[personal profile] batskeets
I can already tell that I'm going to be terribly long-winded this evening, so I'll split up the post a bit. :)

The part of the weekend that made me think "massive upheaval" was the fact that this evening, I came back to an emptier house, because I am now minus one roommate.

We've been a zany trio up here for so long that it seems utterly bizarre to be down to two people all of a sudden. I keep expecting him to wander out of his room and tell me about a new idea he's had, or a nutty story he read, or make a pop culture reference that would fly over most other people's heads. Part of my brain thinks he's just visiting family or off doing graduate school interviews, and that he'll come rolling back in any day now.

One thought I had when I wrote my letter to him really summed up how much he's supported me since we met: "You have never tried to convince me that I am anything other than the best person I can be." There are very few people I could honestly say that about.

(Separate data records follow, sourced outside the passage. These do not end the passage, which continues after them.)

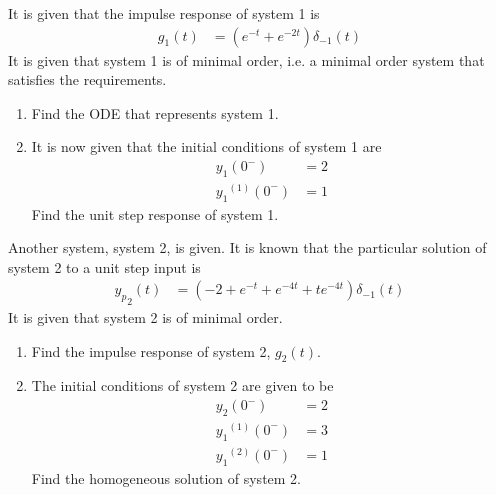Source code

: \documentclass[fleqn, a4paper, 11pt, oneside]{amsart}
\theoremstyle{definition}
\theoremstyle{theorem}
\begin{document}
\begin{question}
	It is given that the impulse response of system 1 is
	\begin{align*}
		g_1(t) & = \left( e^{-t} + e^{-2 t} \right) \delta_{-1}(t)
	\end{align*}
	It is given that system 1 is of minimal order, i.e. a minimal order system that satisfies the requirements.
	\begin{enumerate}
		\item
			Find the ODE that represents system 1.
		\item
			It is now given that the initial conditions of system 1 are
			\begin{align*}
				y_1(0^-)         & = 2 \\
				{y_1}^{(1)}(0^-) & = 1
			\end{align*}
			Find the unit step response of system 1.
	\end{enumerate}
	Another system, system 2, is given.
	It is known that the particular solution of system 2 to a unit step input is
	\begin{align*}
		{y_p}_2(t) & = \left( -2 + e^{-t} + e^{-4 t} + t e^{-4 t} \right) \delta_{-1}(t)
	\end{align*}
	It is given that system 2 is of minimal order.
	\begin{enumerate}[resume]
		\item
			Find the impulse response of system 2, $g_2(t)$.
		\item
			The initial conditions of system 2 are given to be
			\begin{align*}
				y_2(0^-)         & = 2 \\
				{y_1}^{(1)}(0^-) & = 3 \\
				{y_1}^{(2)}(0^-) & = 1
			\end{align*}
			Find the homogeneous solution of system 2.
	\end{enumerate}
\end{question}
\end{document}
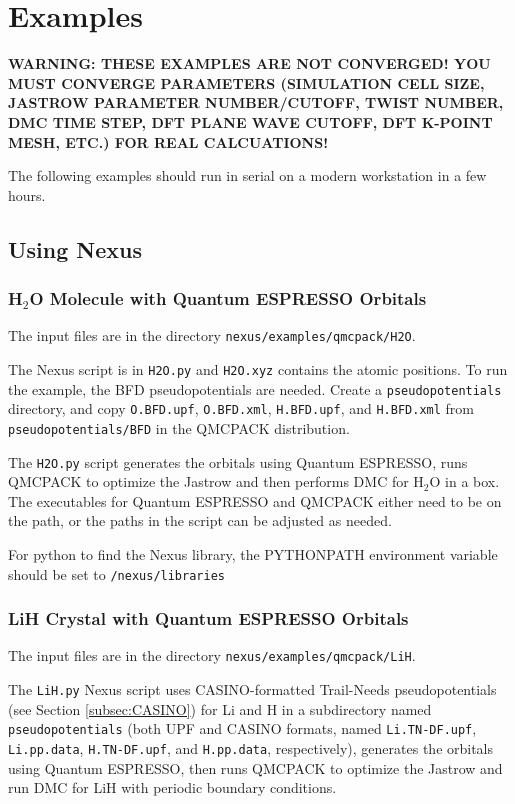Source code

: \chapter{Examples}
\label{chap:examples}

\textbf{WARNING: THESE EXAMPLES ARE NOT CONVERGED! YOU MUST CONVERGE PARAMETERS (SIMULATION CELL SIZE, JASTROW PARAMETER NUMBER/CUTOFF, TWIST NUMBER, DMC TIME STEP, DFT PLANE WAVE CUTOFF, DFT K-POINT MESH, ETC.) FOR REAL CALCUATIONS!}

The following examples should run in serial on a modern workstation in a few hours.

\section{Using Nexus}

\subsection{H$_2$O Molecule with Quantum ESPRESSO Orbitals}

The input files are in the directory \texttt{nexus/examples/qmcpack/H2O}.

The Nexus script is in \texttt{H2O.py} and \texttt{H2O.xyz} contains the atomic positions.
To run the example, the BFD pseudopotentials are needed.  Create a \texttt{pseudopotentials} directory, and copy \texttt{O.BFD.upf}, \texttt{O.BFD.xml}, \texttt{H.BFD.upf}, and \texttt{H.BFD.xml} from \texttt{pseudopotentials/BFD} in the QMCPACK distribution.

The \texttt{H2O.py} script generates the orbitals using Quantum ESPRESSO, runs QMCPACK to optimize the Jastrow and then performs DMC for H$_2$O in a box.
The executables for Quantum ESPRESSO and QMCPACK either need to be on the path, or the paths in the script can be adjusted as needed.

For python to find the Nexus library, the PYTHONPATH environment variable should be set to \texttt{/nexus/libraries}



\subsection{LiH Crystal with Quantum ESPRESSO Orbitals}
The input files are in the directory \texttt{nexus/examples/qmcpack/LiH}.

The \texttt{LiH.py} Nexus script uses CASINO-formatted Trail-Needs pseudopotentials (see Section \ref{subsec:CASINO}) for Li and H in a subdirectory named \texttt{pseudopotentials} (both UPF and CASINO  formats, named \texttt{Li.TN-DF.upf}, \texttt{Li.pp.data}, \texttt{H.TN-DF.upf}, and \texttt{H.pp.data}, respectively), generates the orbitals using Quantum ESPRESSO, then runs QMCPACK to optimize the Jastrow and run DMC for LiH with periodic boundary conditions.
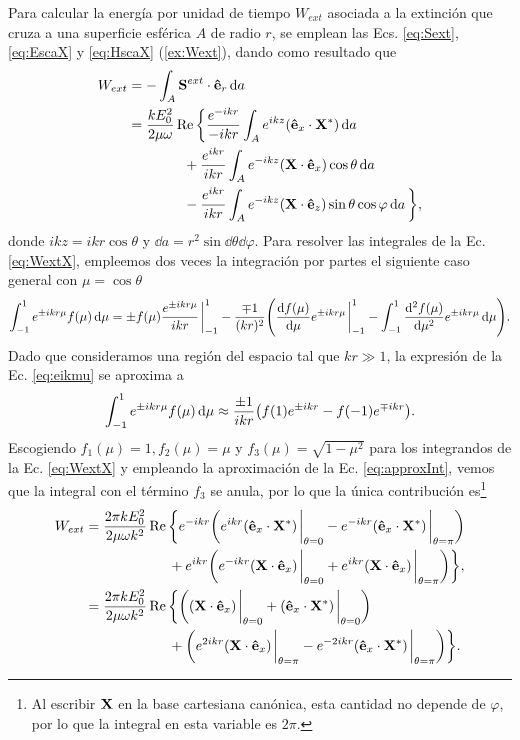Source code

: Para calcular la energía por unidad de tiempo $W_{ext}$ asociada a la extinción que cruza a una superficie esférica $A$ de radio $r$, se emplean las Ecs. \eqref{eq:Sext}, \eqref{eq:EscaX} y \eqref{eq:HscaX}  (\ref{ex:Wext}), dando como resultado que
%	
\begin{align}
W_{ext} &= -\int_{A} \vb{S}^{ext}\cdot\vu{e}_r\dd{a}\notag\\
 &= \frac{kE_0^2}{2\mu\omega}\Re\bigg\{
\frac{e^{-ikr}}{-ikr}
	\int_A e^{ikz} (\vu{e}_x\cdot\vb{X}^*)\dd{a}\notag\\
&\qquad\qquad+\frac{e^{ikr}}{ikr}
	\int_A e^{-ikz}(\vb{X}\cdot\vu{e}_x)\cos\theta\dd{a}\notag\\
&\qquad\qquad-\frac{e^{ikr}}{ikr}
	\int_A e^{-ikz}(\vb{X}\cdot\vu{e}_z)\sin\theta\cos\varphi\dd{a}
	\bigg\},
	\label{eq:WextX}
\end{align}
donde $ikz = ikr\cos\theta$ y $\dd{a} =r^2 \sin\dd{\theta}\dd{\varphi}$. Para resolver las integrales de la Ec. \eqref{eq:WextX}, empleemos dos veces la integración por partes el siguiente caso general con $\mu = \cos\theta$ 
%
\begin{align}
\int_{-1}^{1} e^{\pm ikr\mu}f(\mu)\dd{\mu} = \pm
f(\mu)\frac{e^{\pm ikr\mu}}{ikr}\eval_{-1}^1 -
\frac{\mp 1}{(kr)^2}\qty(
\dv{f(\mu)}{\mu}e^{\pm ikr\mu}\eval_{-1}^1 -\int_{-1}^1\dv[2]{f(\mu)}{\mu}e^{\pm ikr\mu}\dd{\mu}
).
\label{eq:eikmu}
\end{align}
%
Dado que consideramos una región del espacio tal que $kr\gg 1$, la expresión de la Ec. \eqref{eq:eikmu} se aproxima a
%
\begin{align}
\int_{-1}^{1} e^{\pm ikr\mu}f(\mu)\dd{\mu} \approx \frac{\pm 1}{ikr}\qty(f(1) e^{\pm ikr} - f(-1)e^{\mp ikr}).
\label{eq:approxInt}
\end{align}
%
Escogiendo $f_1(\mu) = 1, f_2(\mu) = \mu$ y $f_3(\mu) = \sqrt{1-\mu^2}$ para los integrandos de la Ec. \eqref{eq:WextX} y empleando la aproximación de la Ec. \eqref{eq:approxInt}, vemos que la integral con el término $f_3$ se anula, por lo que la única contribución es\footnote{Al escribir $\vb{X}$ en la base cartesiana canónica, esta cantidad no depende de $\varphi$, por lo que la integral en esta variable es $2\pi$.}
%
\begin{align}
W_{ext} &=  \frac{2\pi kE_0^2}{2\mu\omega k^2}\Re\bigg\{
e^{-ikr}\qty(
 e^{ikr} (\vu{e}_x\cdot\vb{X}^*) \eval_{\theta=0} - e^{-ikr} (\vu{e}_x\cdot\vb{X}^*) \eval_{\theta=\pi}
 ) \notag \\
&\qquad\qquad\qquad+e^{ikr}\qty(
 e^{-ikr}(\vb{X}\cdot\vu{e}_x)\eval_{\theta=0} + e^{ikr}(\vb{X}\cdot\vu{e}_x)\eval_{\theta = \pi}
	 )
	\bigg\},\\
	&=  \frac{2\pi kE_0^2}{2\mu\omega k^2}\Re\bigg\{
\qty(
(\vb{X}\cdot\vu{e}_x)\eval_{\theta=0} +
 (\vu{e}_x\cdot\vb{X}^*) \eval_{\theta=0} 
 ) \notag \\
&\qquad\qquad\qquad+\qty( e^{2ikr}(\vb{X}\cdot\vu{e}_x)\eval_{\theta = \pi} - e^{-2ikr} (\vu{e}_x\cdot\vb{X}^*) \eval_{\theta=\pi}
	 )
	\bigg\}.
\end{align}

When most people tell you that they love you and that you're a worthwhile person, there's a caveat attached to it. You'd be great if you worked harder, or if you called more often, or if you did X, Y, and Z when you ABCed. Even if they don't say it, sometimes you still know that the extra clause is there. But, when someone is standing behind you, telling you that hey, you're a great person, and you're going to be fine, and that's *all* they say, it's a really big deal. When it comes without the conditionals and the if-onlys, it can become such a meaningful gift.

I don't think a lot of people have had the fortune of receiving as much from him as I have, so I'm grateful to have had it at all. I keep trying to put to words how immensely positive a contribution he's made to my life, but I don't think I'll ever succeed, and that makes me sad. I can only hope that someone else is fortunate enough to learn about it firsthand.

I can't say that I'm screaming and protesting this change, though, because part of me feels like it's time to be doing it. I think the three of us have gone about as far as we can in the situation that we've shared. But I'm still sad and thrown off by it, and there is part of me that doesn't comprehend why we can't keep traipsing along the path, with our arms linked together like we're in the Wizard of Oz.

Well, here I am getting sniffly again, so I should probably sign off and go to bed.

Date: 2004-06-14 07:34 am (UTC)

Date: 2004-06-14 09:35 am (UTC)
From: [identity profile] a-wags.livejournal.com
having/feeling love like that is rare and so .... comforting

Date: 2004-06-14 04:11 pm (UTC)
From: [identity profile] skeets.livejournal.com
It *is*, and there are some times when you really need it... I'm sure some folks think I'm completely daft to call this dude one of my best friends, but it's rare to find somebody who laughs at all your stupid jokes, who understands the person you are, and who gives you that kind of support.